How can I now delete this storage successfully?

Regards, bsus


----------



## graudeejs (Jul 1, 2011)

`# zfs set mountpoint=/home datastore`

And, you definately MUST read these man pages.
zfs()
zpool()


----------



## bsus (Jul 1, 2011)

I was reading them.

So you have to delete the pool with [cmd=]zpool destroy <pool>[/cmd] and then you can't directly mount the pool but you have to create a pool and then a secondary with [cmd=]zfs create <>[/cmd] and this we can mount like you wrote.

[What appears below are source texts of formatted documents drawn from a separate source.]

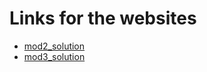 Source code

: # Links for the websites
- [mod2_solution](https://tcs-kiran.github.io/coursera-test/mod2_solution/)
- [mod3_solution](https://tcs-kiran.github.io/coursera-test/mod3_solution/)
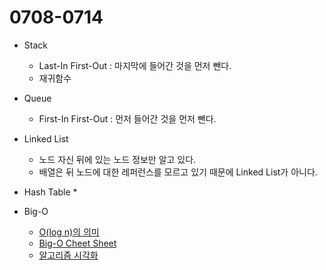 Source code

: # 0708-0714

* Stack
    * Last-In First-Out : 마지막에 들어간 것을 먼저 뺀다.
    * 재귀함수

* Queue
    * First-In First-Out : 먼저 들어간 것을 먼저 뺀다.

* Linked List
    * 노드 자신 뒤에 있는 노드 정보만 알고 있다.
    * 배열은 뒤 노드에 대한 레퍼런스를 모르고 있기 때문에 Linked List가 아니다.

* Hash Table
    * 


* Big-O
    * [O(log n)의 의미](https://hackernoon.com/what-does-the-time-complexity-o-log-n-actually-mean-45f94bb5bfbf)
    * [Big-O Cheet Sheet](http://bigocheatsheet.com/)
    * [알고리즘 시각화](https://visualgo.net/en) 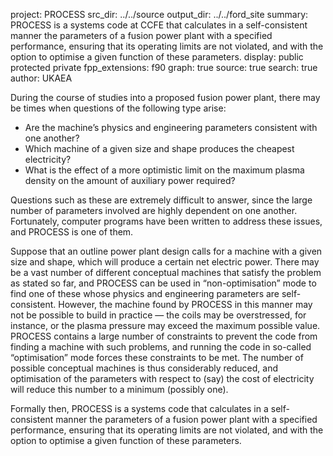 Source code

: project: PROCESS
src_dir: ../../source
output_dir: ../../ford_site
summary: PROCESS is a systems code at CCFE that calculates in a 
         self-consistent manner the parameters of a fusion power
		 plant with a specified performance, ensuring that 
		 its operating limits are not violated, and with the
		 option to optimise a given function of these parameters.
display: public
         protected
         private
fpp_extensions: f90
graph: true
source: true
search: true
author: UKAEA

During the course of studies into a proposed fusion power plant, there
may be times when questions of the following type arise:

- Are the machine’s physics and engineering parameters consistent with
  one another?
- Which machine of a given size and shape produces the cheapest
  electricity?
- What is the effect of a more optimistic limit on the maximum plasma
  density on the amount of auxiliary power required?

Questions such as these are extremely difficult to answer, since the
large number of parameters involved are highly dependent on one
another. Fortunately, computer programs have been written to address
these issues, and PROCESS is one of them.

Suppose that an outline power plant design calls for a machine with a
given size and shape, which will produce a certain net electric
power. There may be a vast number of different conceptual machines
that satisfy the problem as stated so far, and PROCESS can be used in
“non-optimisation” mode to find one of these whose physics and
engineering parameters are self-consistent. However, the machine found
by PROCESS in this manner may not be possible to build in practice —
the coils may be overstressed, for instance, or the plasma pressure
may exceed the maximum possible value. PROCESS contains a large number
of constraints to prevent the code from finding a machine with such
problems, and running the code in so-called “optimisation” mode forces
these constraints to be met. The number of possible conceptual
machines is thus considerably reduced, and optimisation of the
parameters with respect to (say) the cost of electricity will reduce
this number to a minimum (possibly one).

Formally then, PROCESS is a systems code that calculates in a
self-consistent manner the parameters of a fusion power plant with a
specified performance, ensuring that its operating limits are not
violated, and with the option to optimise a given function of these
parameters.
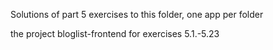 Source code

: Solutions of part 5 exercises to this folder, one app per folder

the project bloglist-frontend for exercises 5.1.-5.23<br>
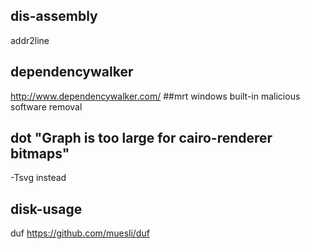 ## dis-assembly
addr2line
## dependencywalker
http://www.dependencywalker.com/
##mrt
windows built-in malicious software removal
## dot "Graph is too large for cairo-renderer bitmaps"
-Tsvg instead
## disk-usage
duf https://github.com/muesli/duf
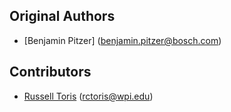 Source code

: Original Authors
----------------

 * [Benjamin Pitzer] (benjamin.pitzer@bosch.com)

Contributors
------------

 * [Russell Toris](http://users.wpi.edu/~rctoris/) (rctoris@wpi.edu)
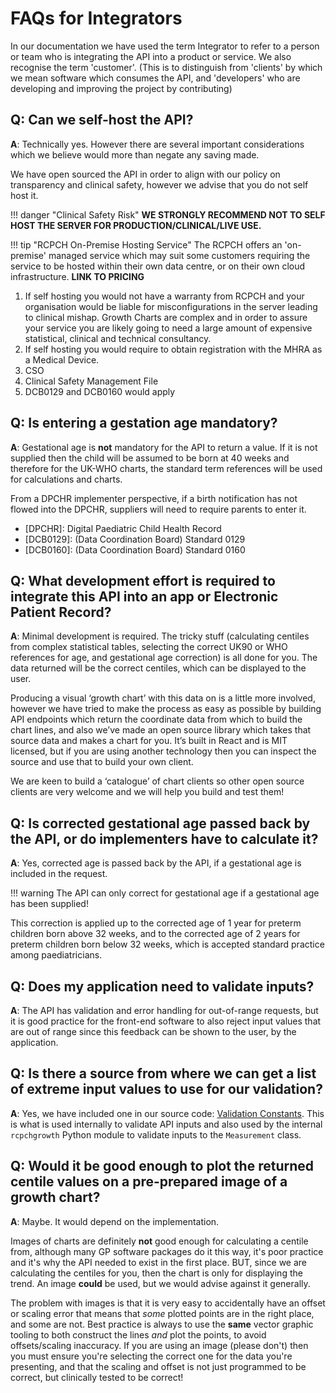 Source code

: # FAQs for Integrators

In our documentation we have used the term Integrator to refer to a person or team who is integrating the API into a product or service. We also recognise the term 'customer'. (This is to distinguish from 'clients' by which we mean software which consumes the API, and 'developers' who are developing and improving the project by contributing)

## Q: Can we self-host the API?

**A**: Technically yes. However there are several important considerations which we believe would more than negate any saving made.

We have open sourced the API in order to align with our policy on transparency and clinical safety, however we advise that you do not self host it.

!!! danger "Clinical Safety Risk"
    **WE STRONGLY RECOMMEND NOT TO SELF HOST THE SERVER FOR PRODUCTION/CLINICAL/LIVE USE.**

!!! tip "RCPCH On-Premise Hosting Service"
    The RCPCH offers an 'on-premise' managed service which may suit some customers requiring the service to be hosted within their own data centre, or on their own cloud infrastructure. **LINK TO PRICING**

1. If self hosting you would not have a warranty from RCPCH and your organisation would be liable for misconfigurations in the server leading to clinical mishap. Growth Charts are complex and in order to assure your service you are likely going to need a large amount of expensive statistical, clinical and technical consultancy.
2. If self hosting you would require to obtain registration with the  MHRA as a Medical Device.
3. CSO
4. Clinical Safety Management File
5. DCB0129 and DCB0160 would apply

## Q: Is entering a gestation age mandatory?

**A**: Gestational age is **not** mandatory for the API to return a value. If it is not supplied then the child will be assumed to be born at 40 weeks and therefore for the UK-WHO charts, the standard term references will be used for calculations and charts.

From a DPCHR implementer perspective, if a birth notification has not flowed into the DPCHR, suppliers will need to require parents to enter it.

* [DPCHR]: Digital Paediatric Child Health Record
* [DCB0129]: (Data Coordination Board) Standard 0129
* [DCB0160]: (Data Coordination Board) Standard 0160

## Q: What development effort is required to integrate this API into an app or Electronic Patient Record?

**A**: Minimal development is required. The tricky stuff (calculating centiles from complex statistical tables, selecting the correct UK90 or WHO references for age, and gestational age correction) is all done for you. The data returned will be the correct centiles, which can be displayed to the user.

Producing a visual ‘growth chart’ with this data on is a little more involved, however we have tried to make the process as easy as possible by building API endpoints which return the coordinate data from which to build the chart lines, and also we’ve made an open source library which takes that source data and makes a chart for you. It’s built in React and is MIT licensed, but if you are using another technology then you can inspect the source and use that to build your own client.

We are keen to build a ‘catalogue’ of chart clients so other open source clients are very welcome and we will help you build and test them!

## Q: Is corrected gestational age passed back by the API, or do implementers have to calculate it?  

**A**: Yes, corrected age is passed back by the API, if a gestational age is included in the request.

!!! warning
    The API can only correct for gestational age if a gestational age has been supplied!

This correction is applied up to the corrected age of 1 year for preterm children born above 32 weeks, and to the corrected age of 2 years for preterm children born below 32 weeks, which is accepted standard practice among paediatricians.

## Q: Does my application need to validate inputs?

**A**: The API has validation and error handling for out-of-range requests, but it is good practice for the front-end software to also reject input values that are out of range since this feedback can be shown to the user, by the application.

## Q: Is there a source from where we can get a list of extreme input values to use for our validation?

**A**: Yes, we have included one in our source code: [Validation Constants](https://github.com/rcpch/digital-growth-charts-server/blob/alpha/rcpchgrowth/rcpchgrowth/constants/validation_constants.py). This is what is used internally to validate API inputs and also used by the internal `rcpchgrowth` Python module to validate inputs to the `Measurement` class.

## Q: Would it be good enough to plot the returned centile values on a pre-prepared **image** of a growth chart?  

**A**: Maybe. It would depend on the implementation.

Images of charts are definitely **not** good enough for calculating a centile from, although many GP software packages do it this way, it's poor practice and it's why the API needed to exist in the first place. BUT, since we are  calculating the centiles for you, then the chart is only for displaying the trend. An image **could** be used, but we would advise against it generally.

The problem with images is that it is very easy to accidentally have an offset or scaling error that means that *some* plotted points are in the right place, and some are not. Best practice is always to use the **same** vector graphic tooling to both construct the lines *and* plot the points, to avoid offsets/scaling inaccuracy. If you are using an image (please don't) then you must ensure you're selecting the correct one for the data you're presenting, and that the scaling and offset is not just programmed to be correct, but clinically tested to be correct!
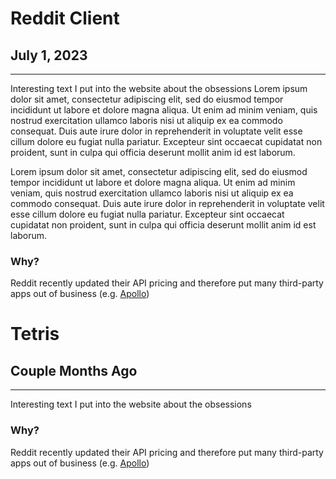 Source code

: # Reddit Client
## July 1, 2023
___

Interesting text I put into the website about the obsessions
Lorem ipsum dolor sit amet, consectetur adipiscing elit, sed do eiusmod tempor incididunt ut labore et dolore magna aliqua. Ut enim ad minim veniam, quis nostrud exercitation ullamco laboris  nisi ut aliquip ex ea commodo consequat. Duis aute irure dolor in reprehenderit in voluptate velit esse cillum dolore eu fugiat nulla pariatur. Excepteur sint occaecat cupidatat non proident, sunt in culpa qui officia deserunt mollit anim id est laborum.

Lorem ipsum dolor sit amet, consectetur adipiscing elit, sed do eiusmod tempor incididunt ut labore et dolore magna aliqua. Ut enim ad minim veniam, quis nostrud exercitation ullamco laboris  nisi ut aliquip ex ea commodo consequat. Duis aute irure dolor in reprehenderit in voluptate velit esse cillum dolore eu fugiat nulla pariatur. Excepteur sint occaecat cupidatat non proident, sunt in culpa qui officia deserunt mollit anim id est laborum.


### Why?
Reddit recently updated their API pricing and therefore put many third-party apps out of business (e.g. [Apollo](https://www.theverge.com/2023/6/30/23779519/reddit-third-party-app-shut-down-apollo-sync-baconreader-api-protest))

# Tetris
## Couple Months Ago
___

Interesting text I put into the website about the obsessions

### Why?
Reddit recently updated their API pricing and therefore put many third-party apps out of business (e.g. [Apollo](https://www.theverge.com/2023/6/30/23779519/reddit-third-party-app-shut-down-apollo-sync-baconreader-api-protest)) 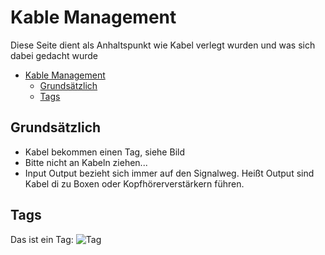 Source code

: # Kable Management

Diese Seite dient als Anhaltspunkt wie Kabel verlegt wurden und was sich dabei gedacht wurde


- [Kable Management](#kable-management)
  - [Grundsätzlich](#grundsätzlich)
  - [Tags](#tags)


## Grundsätzlich

- Kabel bekommen einen Tag, siehe Bild
- Bitte nicht an Kabeln ziehen...
- Input Output bezieht sich immer auf den Signalweg. Heißt Output sind Kabel di zu Boxen oder Kopfhörerverstärkern führen.


## Tags

Das ist ein Tag:
![Tag](https://assets.digitalocean.com/articles/alligator/boo.svg "Tag")
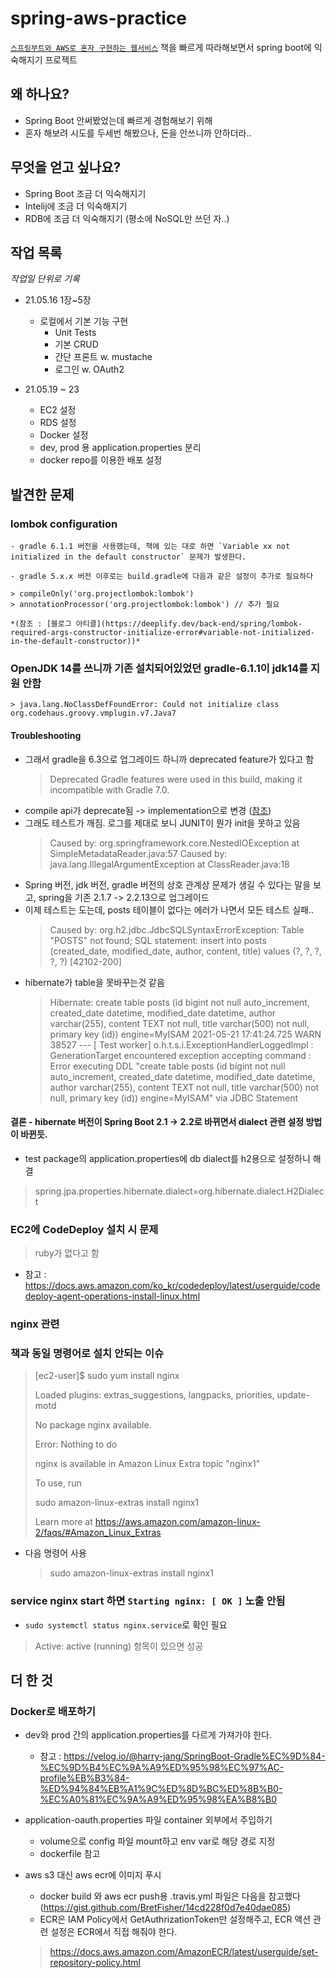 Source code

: # spring-aws-practice
[`스프링부트와 AWS로 혼자 구현하는 웹서비스`](http://m.yes24.com/Goods/Detail/83849117)
책을 빠르게 따라해보면서 spring boot에 익숙해지기 프로젝트

## 왜 하나요?

- Spring Boot 안써봤었는데 빠르게 경험해보기 위해
- 혼자 해보려 시도를 두세번 해봤으나, 돈을 안쓰니까 안하더라..

## 무엇을 얻고 싶나요?

- Spring Boot 조금 더 익숙해지기
- Intelij에 조금 더 익숙해지기
- RDB에 조금 더 익숙해지기 (평소에 NoSQL만 쓰던 자..)

## 작업 목록

*작업일 단위로 기록*

- 21.05.16 1장~5장 

  - 로컬에서 기본 기능 구현
    - Unit Tests
    - 기본 CRUD
    - 간단 프론트 w. mustache
    - 로그인 w. OAuth2
  
- 21.05.19 ~ 23

  - EC2 설정
  - RDS 설정
  - Docker 설정
  - dev, prod 용 application.properties 분리
  - docker repo를 이용한 배포 설정

## 발견한 문제

### lombok configuration

    - gradle 6.1.1 버전을 사용했는데, 책에 있는 대로 하면 `Variable xx not initialized in the default constructor` 문제가 발생한다.
      
    - gradle 5.x.x 버전 이후로는 build.gradle에 다음과 같은 설정이 추가로 필요하다
    
    > compileOnly('org.projectlombok:lombok')
    > annotationProcessor('org.projectlombok:lombok') // 추가 필요
  
    *(참조 : [블로그 아티클](https://deeplify.dev/back-end/spring/lombok-required-args-constructor-initialize-error#variable-not-initialized-in-the-default-constructor))*
  
### OpenJDK 14를 쓰니까 기존 설치되어있었던 gradle-6.1.1이 jdk14를 지원 안함
    
    > java.lang.NoClassDefFoundError: Could not initialize class org.codehaus.groovy.vmplugin.v7.Java7

#### Troubleshooting
- 그래서 gradle을 6.3으로 업그레이드 하니까 deprecated feature가 있다고 함
  > Deprecated Gradle features were used in this build, making it incompatible with Gradle 7.0.
- compile api가 deprecate됨 -> implementation으로 변경 ([참조](https://bluayer.com/13))
- 그래도 테스트가 깨짐. 로그를 제대로 보니 JUNIT이 뭔가 init을 못하고 있음
  > Caused by: org.springframework.core.NestedIOException at SimpleMetadataReader.java:57
  Caused by: java.lang.IllegalArgumentException at ClassReader.java:18
- Spring 버전, jdk 버전, gradle 버전의 상호 관계상 문제가 생길 수 있다는 말을 보고, spring을 기존 2.1.7 -> 2.2.13으로 업그레이드
- 이제 테스트는 도는데, posts 테이블이 없다는 에러가 나면서 모든 테스트 실패..
  > Caused by: org.h2.jdbc.JdbcSQLSyntaxErrorException: Table "POSTS" not found; SQL statement:
  insert into posts (created_date, modified_date, author, content, title) values (?, ?, ?, ?, ?) [42102-200]
- hibernate가 table을 못바꾸는것 같음
  > Hibernate: create table posts (id bigint not null auto_increment, created_date datetime, modified_date datetime, author varchar(255), content TEXT not null, title varchar(500) not null, primary key (id)) engine=MyISAM
  2021-05-21 17:41:24.725  WARN 38527 --- [    Test worker] o.h.t.s.i.ExceptionHandlerLoggedImpl     : GenerationTarget encountered exception accepting command : Error executing DDL "create table posts (id bigint not null auto_increment, created_date datetime, modified_date datetime, author varchar(255), content TEXT not null, title varchar(500) not null, primary key (id)) engine=MyISAM" via JDBC Statement

#### 결론 - hibernate 버전이 Spring Boot 2.1 -> 2.2로 바뀌면서 dialect 관련 설정 방법이 바뀐듯.

- test package의 application.properties에 db dialect를 h2용으로 설정하니 해결

> spring.jpa.properties.hibernate.dialect=org.hibernate.dialect.H2Dialect

### EC2에 CodeDeploy 설치 시 문제 
> ruby가 없다고 함

- 참고 : https://docs.aws.amazon.com/ko_kr/codedeploy/latest/userguide/codedeploy-agent-operations-install-linux.html

### nginx 관련
### 책과 동일 명령어로 설치 안되는 이슈
>[ec2-user]$ sudo yum install nginx
> 
> Loaded plugins: extras_suggestions, langpacks, priorities, update-motd
> 
> No package nginx available.
> 
> Error: Nothing to do
> 
> nginx is available in Amazon Linux Extra topic "nginx1"
> 
> To use, run
> 
> sudo amazon-linux-extras install nginx1
>
> Learn more at
https://aws.amazon.com/amazon-linux-2/faqs/#Amazon_Linux_Extras


- 다음 명령어 사용
    > sudo amazon-linux-extras install nginx1

### service nginx start 하면 `Starting nginx: [ OK ]` 노출 안됨
- `sudo systemctl status nginx.service`로 확인 필요
> Active: active (running) 항목이 있으면 성공



## 더 한 것

### Docker로 배포하기

  - dev와 prod 간의 application.properties를 다르게 가져가야 한다.
    - 참고 : https://velog.io/@harry-jang/SpringBoot-Gradle%EC%9D%84-%EC%9D%B4%EC%9A%A9%ED%95%98%EC%97%AC-profile%EB%B3%84-%ED%94%84%EB%A1%9C%ED%8D%BC%ED%8B%B0-%EC%A0%81%EC%9A%A9%ED%95%98%EA%B8%B0
  
  - application-oauth.properties 파일 container 외부에서 주입하기
    - volume으로 config 파일 mount하고 env var로 해당 경로 지정 
    - dockerfile 참고
  
  - aws s3 대신 aws ecr에 이미지 푸시
    - docker build 와 aws ecr push용 .travis.yml 파일은 다음을 참고했다 (https://gist.github.com/BretFisher/14cd228f0d7e40dae085)
    - ECR은 IAM Policy에서 GetAuthrizationToken만 설정해주고, ECR 액션 관련 설정은 ECR에서 직접 해줘야 한다.
    > https://docs.aws.amazon.com/AmazonECR/latest/userguide/set-repository-policy.html
  

   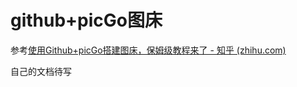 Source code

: # github+picGo图床

参考[使用Github+picGo搭建图床，保姆级教程来了 - 知乎 (zhihu.com)](https://zhuanlan.zhihu.com/p/489236769)

自己的文档待写
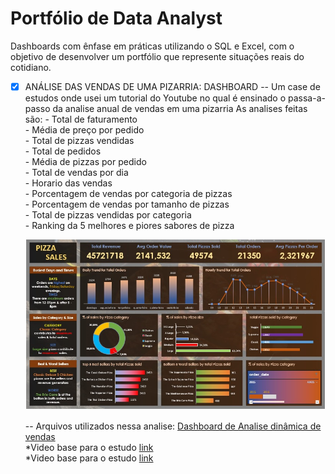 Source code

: # Portfólio de Data Analyst 

Dashboards com ênfase em práticas utilizando o SQL e Excel, com o objetivo de desenvolver um portfólio que represente situações reais do cotidiano.

- [x] ANÁLISE DAS VENDAS DE UMA PIZARRIA: DASHBOARD
   -- Um case de estudos onde usei um tutorial do Youtube no qual é ensinado o passa-a-passo da analise anual de vendas em uma pizarria
      As analises feitas são:
           - Total de faturamento<br />
           - Média de preço por pedido<br />
           - Total de pizzas vendidas<br />
           - Total de pedidos<br />
           - Média de pizzas por pedido<br />
           - Total de vendas por dia<br />
           - Horario das vendas<br />
           - Porcentagem de vendas por categoria de pizzas<br />
           - Porcentagem de vendas por tamanho de pizzas<br />
           - Total de pizzas vendidas por categoria<br />
           - Ranking da 5 melhores e piores sabores de pizza<br />
 
   ![Dashboard Pizza Sales](Imagens/dashboard.jpg)

   -- Arquivos utilizados nessa analise: [Dashboard de Analise dinâmica de vendas](https://github.com/ThiagoAoki88/Data-Analyst-Projects/tree/main/Pizza%20Sales)<br />
    *Video base para o estudo [link](https://www.youtube.com/watch?v=3Acmk-rqn6c&t=1238s)<br />
    *Video base para o estudo [link](https://www.youtube.com/watch?v=wGJYJ42V8OQ&t=33s)<br />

I have another question: I am using five 2TB WD Caviar Green drives for the storage. I now used RAID6 but I heard that RAID6 has poor performance. Is this right with ZFS? Or should I use RAID5? Or is the performace already limited by the 1000MBit/s (=125MB/s) connection?

Regards


----------



## graudeejs (Jul 1, 2011)

bsus said:
			
		

> I was reading them...


Go on, finish reading them. You have HUGE holes of knowledge about zfs.



			
				bsus said:
			
		

> So you have to delete the pool with "zpool destroy <pool>" and then you can't directly mount the pool but you have to create a pool and then a secondary with "zfs create <>" and this we can mount like you written.



Absolutely wrong.



			
				bsus said:
			
		

> I have an else question.
> I am using five 2TB WD Caviar Green drives for the storage. I now used RAID6 but I heared that RAID6 should have poor performance. Is this right with ZFS? Or should I better use RAID5? Or is the performace already limited by the 1000MBit/s (=125MB/s) Connection?
> 
> Regards



Zfs can offer RAIDZ (aka RAIDZ1), RAIDZ2 (or RAIDZ3 on *Solaris), anything is limited to your hardware performance.

My desktop PC, with RAIDZ1 gets up to 220+-MB/s (I also have Caviar Green drives). Performance is great, but you better have lots of RAM.


----------